Prior to his current role, Tannenbaum served as the team’s Senior VP/ Football Operations/Assistant General Manager, overseeing the team’s pro personnel department and professional scouting, and serving as the lead negotiator for player contracts, as well as being responsible for the management and strategic planning of the Jets’ salary cap . Tannenbaum also was the team's Assistant General Manager/Director of Pro Personnel from 2001-03, the team’s Director of Pro Player Development/Contract Negotiations during the 2000 season, and the team's Director of Player Contracts from 1997-99.
Before coming to the Jets, the Needham, Massachusetts native graduated cum laude from Tulane Law School where he earned his certificate in sports law. While in law school, Tannenbaum worked as an intern with the New Orleans Saints. Then, following his graduation from Tulane, Tannenbaum worked as a player personnel assistant with the Cleveland Browns in 1995 before returning to the Saints in 1996 as a Player Personnel Assistant.
In addition to his role as Executive Vice President/General Manager of the Jets, Tannenbaum was selected to the NFL General Managers Advisory Committee in 2008, appointed to the Board of Directors of the Sports Lawyers Association in 2008, and is also a member of the American Bar Association in the Sports and Entertainment division.
Question and Answer:
What was your favorite class and/or professor at Tulane?
Sports Law-Gary Roberts
What was your favorite thing to do in New Orleans?
Walk down in the French Quarter
What's your fondest law school memory?
Being accepted by the Saints as an unpaid intern while studying sports law
Why did you choose Tulane?
For the Sports Law program.
What are the ways in which Tulane helped to prepare you for your career, specifically which courses and professors were the most important for you?
Antitrust and Sports Law gave me real world experience from the people who handled the cases.
How did you land your internship with the Saints while attending school?
I was relentless--they said no at least six times before they said yes.
What was your job search process like during your 3L year, which eventually led to a position in the personnel department of the Cleveland Browns?
I sent a book of my free agent analysis to each team.
What would you consider to be your "big break" moment while you were trying to break into the sports industry?
Being hired by the Saints as a full time employee in January of 1996.
When you were in law school in ‘93, the NFL and NFLPA agreed to a new CBA, which implemented a salary cap. How important was that for you, as someone who at that time was trying to break into football?
I was lucky—I was in the right place at the right time; I tell that to students all the time
What made you decide to leave the Saints to take the position of Director of Player Contract Negotiations with the Jets in ‘97?
It was a dream to work for Coach Parcells.

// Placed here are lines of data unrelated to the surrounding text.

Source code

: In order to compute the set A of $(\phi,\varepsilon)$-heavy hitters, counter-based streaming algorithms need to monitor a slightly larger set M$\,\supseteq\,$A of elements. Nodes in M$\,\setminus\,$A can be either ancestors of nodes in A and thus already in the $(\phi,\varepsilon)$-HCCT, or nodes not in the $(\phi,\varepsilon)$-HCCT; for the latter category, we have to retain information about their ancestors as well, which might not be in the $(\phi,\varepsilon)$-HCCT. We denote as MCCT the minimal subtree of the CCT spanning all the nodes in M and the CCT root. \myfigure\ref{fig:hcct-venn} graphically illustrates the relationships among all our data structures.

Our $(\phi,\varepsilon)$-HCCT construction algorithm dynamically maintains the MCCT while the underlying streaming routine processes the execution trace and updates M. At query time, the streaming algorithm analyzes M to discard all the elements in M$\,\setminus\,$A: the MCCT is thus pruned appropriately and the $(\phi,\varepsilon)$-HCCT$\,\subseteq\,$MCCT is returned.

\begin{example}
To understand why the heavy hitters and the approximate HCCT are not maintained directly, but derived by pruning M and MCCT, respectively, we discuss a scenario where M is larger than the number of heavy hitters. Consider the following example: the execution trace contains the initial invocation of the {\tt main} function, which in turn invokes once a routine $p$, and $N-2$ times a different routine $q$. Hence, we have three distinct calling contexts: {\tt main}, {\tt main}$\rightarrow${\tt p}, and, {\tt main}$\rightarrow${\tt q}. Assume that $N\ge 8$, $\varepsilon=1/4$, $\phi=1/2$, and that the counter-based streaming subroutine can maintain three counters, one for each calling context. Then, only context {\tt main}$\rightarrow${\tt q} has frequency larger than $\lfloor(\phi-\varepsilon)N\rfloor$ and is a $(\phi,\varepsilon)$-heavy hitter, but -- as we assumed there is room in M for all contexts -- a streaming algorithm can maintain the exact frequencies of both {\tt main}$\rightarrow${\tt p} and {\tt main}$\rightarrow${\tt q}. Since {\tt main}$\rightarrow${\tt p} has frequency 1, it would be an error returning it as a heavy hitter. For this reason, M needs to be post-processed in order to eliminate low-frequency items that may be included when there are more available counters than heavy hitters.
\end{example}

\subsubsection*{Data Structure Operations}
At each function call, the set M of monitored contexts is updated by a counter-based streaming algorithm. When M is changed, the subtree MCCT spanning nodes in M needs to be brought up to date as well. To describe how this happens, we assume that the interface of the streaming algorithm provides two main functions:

How would you say your negotiating style has evolved over the years?
I’ve become more patient and a better listener.
As a GM, how would you describe a typical work day?

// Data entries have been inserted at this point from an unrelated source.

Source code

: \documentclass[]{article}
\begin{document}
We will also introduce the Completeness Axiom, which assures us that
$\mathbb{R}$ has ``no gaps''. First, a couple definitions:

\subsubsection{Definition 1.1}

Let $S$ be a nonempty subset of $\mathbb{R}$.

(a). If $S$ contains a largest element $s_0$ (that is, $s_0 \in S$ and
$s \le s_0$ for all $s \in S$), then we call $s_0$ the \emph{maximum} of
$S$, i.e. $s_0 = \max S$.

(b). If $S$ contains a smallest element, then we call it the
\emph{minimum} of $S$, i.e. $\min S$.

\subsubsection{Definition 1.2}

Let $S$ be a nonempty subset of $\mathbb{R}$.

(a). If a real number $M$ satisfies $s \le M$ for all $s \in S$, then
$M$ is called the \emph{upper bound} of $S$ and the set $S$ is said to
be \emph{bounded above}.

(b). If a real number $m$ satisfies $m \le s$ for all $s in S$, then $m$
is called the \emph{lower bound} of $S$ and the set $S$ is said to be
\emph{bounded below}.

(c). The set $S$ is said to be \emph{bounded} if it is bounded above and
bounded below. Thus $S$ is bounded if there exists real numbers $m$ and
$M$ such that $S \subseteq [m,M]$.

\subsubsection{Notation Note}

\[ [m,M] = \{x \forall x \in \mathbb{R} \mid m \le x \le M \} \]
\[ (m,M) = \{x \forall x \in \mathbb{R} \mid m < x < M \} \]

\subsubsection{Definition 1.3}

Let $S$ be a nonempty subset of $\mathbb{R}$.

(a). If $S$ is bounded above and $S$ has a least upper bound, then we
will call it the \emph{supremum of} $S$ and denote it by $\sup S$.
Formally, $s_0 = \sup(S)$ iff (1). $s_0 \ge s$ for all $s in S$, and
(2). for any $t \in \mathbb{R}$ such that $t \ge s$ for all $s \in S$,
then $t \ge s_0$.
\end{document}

7 to 7; I try to plan as much as possible, but I put out a lot of fires throughout the day.
What is the best part of your job?
Winning, and seeing a disparate group of people come together
What is the worst part of your job?
Losing--because you feel like you did everything you can to win, and it is a disappointment.

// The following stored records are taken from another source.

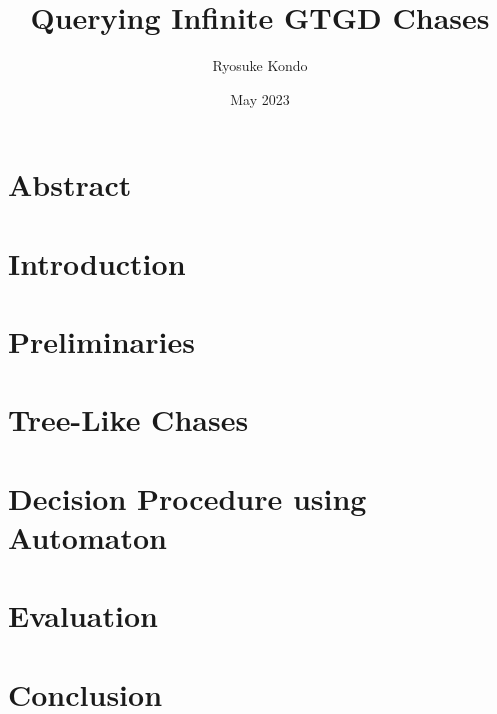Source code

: \documentclass[11pt]{article}
\title{Querying Infinite GTGD Chases}
\author{Ryosuke Kondo}
\date{May 2023}
\begin{document}
\maketitle

\newpage
\tableofcontents
\newpage

\section*{Abstract}

\newpage
\section{Introduction}

\newpage
\section{Preliminaries}

\newpage
\section{Tree-Like Chases}

\newpage
\section{Decision Procedure using Automaton}

\newpage
\section{Evaluation}

\newpage
\section{Conclusion}
\end{document}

Do you think that there is a misconception in the NFL about those on the football side of the front office who come from a legal background?
I don’t worry about that; I just try to do out-work and out-prepare my competition.
If you could give one piece of career advice to current students, what would it be?
Be the first one in and the last to leave, the answer is always yes with a smile, and that is half the battle to be successful.